Para Paulo Bonavides: “O Direito ou liberta ou não é Direito. Não lhe reconhecemos outra função, outra filosofia, outro escopo, outra validez. Não importa discutir-lhe a origem, mas o fim; o fim da concretude social contemporânea, sobretudo quando se atenta que aí já baixam sombras espessas sobre o futuro da liberdade e o destino dos povos. Aquele fim é a vocação das Constituições. Não podem elas, (…) apartar-se, por conseguinte, do constitucionalismo dirigente, vinculante, pragmatico. Fazê-lo seria condená-las à ineficácia, à obsolescência, à fatalidade, desatando-as de seus laços com o Estado social.” [5]

A leitura isolada do artigo 13 do Código Civil, distante da compreensão das questões reais enfrentadas pelas transexuais não pode servir de obstáculo para aprisiona-las em seu próprio corpo. A funcionalidade da sexualidade não se limita a um órgão sexual, não podendo a cirurgia de transgenitalização ser percebida como “diminuição permanente da integridade física”, sobretudo quando a própria medicina apresenta técnicas reconhecidas com sucesso para se manter a funcionalidade do órgão sexual redesignado de pênis para a “neovagina”, não se tratando mais de procedimento experimental (a transgenitalização de transexuais masculinos, por outro lado, referente a neofaloplastia ainda é considerada pelo CFM como cirurgia experimental) - cf. Parecer CFM 20/10

É preciso promover a constitucionalização do Direito que, sob a ótica da dignidade humana, deve garantir a liberdade dessas pessoas realizarem as mudanças necessárias em seu corpo para o alcance da felicidade na sua conformação identitária. 

As regras não podem ser interpretadas como obstáculo para a concretização dos princípios que visem a plenitude de vida do ser humano, sob pena de se fazer o uso do Direito como instrumento de dominação e de opressão.

[1] FRASER, Nancy. Reconhecimento sem Ética? Revista Lua Nova, São Paulo 70: 101-138, 2007, p. 106.  
[2] LOPES, José Reinaldo de Lima. O direito ao reconhecimento para gays e lésbicas. Sur, Revista Internacional de Direitos Humanos. SP. v. 2. n. 2, 2005. 
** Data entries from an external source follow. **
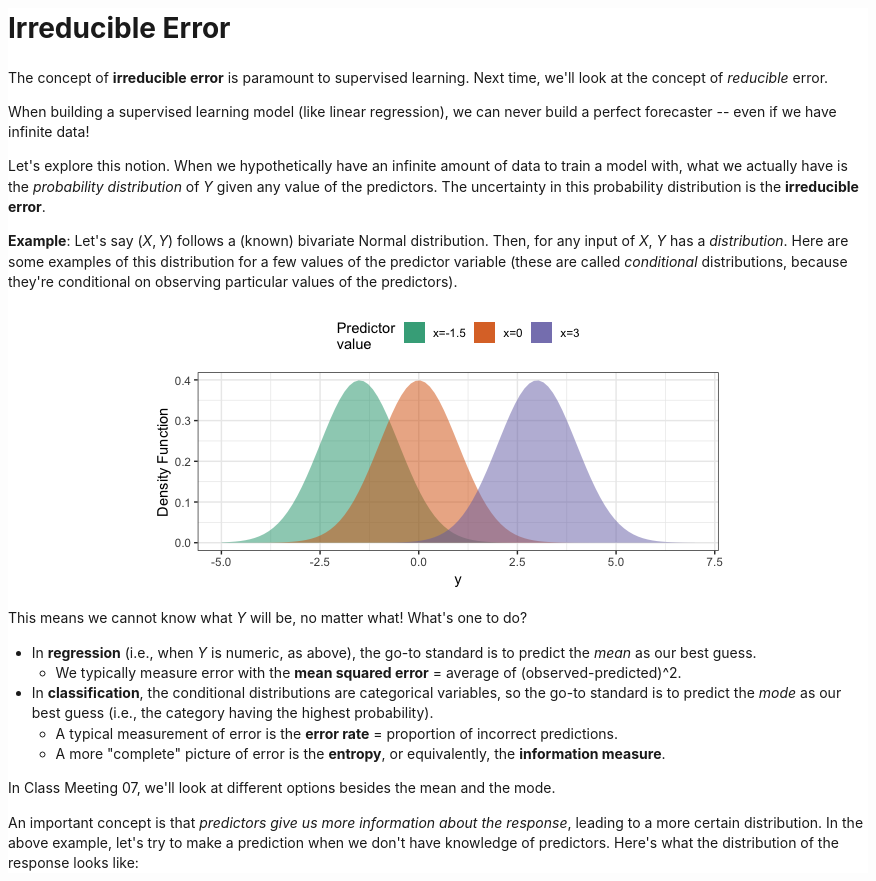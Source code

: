 # Irreducible Error

The concept of __irreducible error__ is paramount to supervised learning. Next time, we'll look at the concept of _reducible_ error. 

When building a supervised learning model (like linear regression), we can never build a perfect forecaster -- even if we have infinite data!

Let's explore this notion. When we hypothetically have an infinite amount of data to train a model with, what we actually have is the _probability distribution_ of $Y$ given any value of the predictors. The uncertainty in this probability distribution is the __irreducible error__.

__Example__: Let's say $(X,Y)$ follows a (known) bivariate Normal distribution. Then, for any input of $X$, $Y$ has a _distribution_. Here are some examples of this distribution for a few values of the predictor variable (these are called _conditional_ distributions, because they're conditional on observing particular values of the predictors).

<img src="cm01-intro_files/figure-html/unnamed-chunk-5-1.png" style="display: block; margin: auto;" />

This means we cannot know what $Y$ will be, no matter what! What's one to do?

- In __regression__ (i.e., when $Y$ is numeric, as above), the go-to standard is to predict the _mean_ as our best guess. 
    - We typically measure error with the __mean squared error__ = average of (observed-predicted)^2. 
- In __classification__, the conditional distributions are categorical variables, so the go-to standard is to predict the _mode_ as our best guess (i.e., the category having the highest probability). 
    - A typical measurement of error is the __error rate__ = proportion of incorrect predictions.
    - A more "complete" picture of error is the __entropy__, or equivalently, the __information measure__. 

In Class Meeting 07, we'll look at different options besides the mean and the mode.

An important concept is that _predictors give us more information about the response_, leading to a more certain distribution. In the above example, let's try to make a prediction when we don't have knowledge of predictors. Here's what the distribution of the response looks like:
[3] apesar de tratar de pessoas o sociólogo alemão enfrenta a luta pelo reconhecimento das minorias in HONNETH, Axel. Luta por reconhecimento: a gramática moral dos conflitos sociais. Tradução Luiz Repa. São Paulo: Editora 34, 2003, p. 277. 
[4] APPIO, Eduardo. Direito das minorias. SP: RT, p. 197
[5] BONAVIDES, Paulo. Teoria constitucional da democracia participativa. SP: Malheiros, 2001.